*Dataset records*.
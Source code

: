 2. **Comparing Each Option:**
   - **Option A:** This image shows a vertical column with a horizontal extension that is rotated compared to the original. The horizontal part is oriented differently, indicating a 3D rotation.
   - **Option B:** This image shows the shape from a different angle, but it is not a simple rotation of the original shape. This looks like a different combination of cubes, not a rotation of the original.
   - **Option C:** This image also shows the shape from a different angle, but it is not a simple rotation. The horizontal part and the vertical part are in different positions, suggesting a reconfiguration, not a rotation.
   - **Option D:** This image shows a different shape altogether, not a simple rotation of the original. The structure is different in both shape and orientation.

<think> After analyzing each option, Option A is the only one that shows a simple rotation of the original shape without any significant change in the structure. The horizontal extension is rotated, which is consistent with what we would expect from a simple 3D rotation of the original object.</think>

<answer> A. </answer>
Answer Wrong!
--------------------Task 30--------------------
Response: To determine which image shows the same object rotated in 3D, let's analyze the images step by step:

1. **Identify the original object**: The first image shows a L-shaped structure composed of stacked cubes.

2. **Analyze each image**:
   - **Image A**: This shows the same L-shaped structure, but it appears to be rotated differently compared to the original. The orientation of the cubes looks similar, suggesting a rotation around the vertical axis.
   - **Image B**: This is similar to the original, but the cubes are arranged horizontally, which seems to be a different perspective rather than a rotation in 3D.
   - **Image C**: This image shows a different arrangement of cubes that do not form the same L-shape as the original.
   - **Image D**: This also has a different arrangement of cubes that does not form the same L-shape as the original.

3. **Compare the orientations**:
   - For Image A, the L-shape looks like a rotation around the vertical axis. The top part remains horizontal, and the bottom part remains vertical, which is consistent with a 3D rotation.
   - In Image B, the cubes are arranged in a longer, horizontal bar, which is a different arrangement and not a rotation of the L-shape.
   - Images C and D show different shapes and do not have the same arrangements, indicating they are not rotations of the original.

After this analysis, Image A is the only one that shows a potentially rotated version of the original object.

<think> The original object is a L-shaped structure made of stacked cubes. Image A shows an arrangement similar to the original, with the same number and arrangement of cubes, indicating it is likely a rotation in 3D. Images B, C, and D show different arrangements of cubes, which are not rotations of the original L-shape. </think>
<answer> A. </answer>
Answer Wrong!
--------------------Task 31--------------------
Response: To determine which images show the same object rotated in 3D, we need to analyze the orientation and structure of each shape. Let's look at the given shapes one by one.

*REQUIREMENT*. Before answering, count every line of the data that holds the word "shapes"; the reply is that number only.

*FINISHED EXERCISE*. 2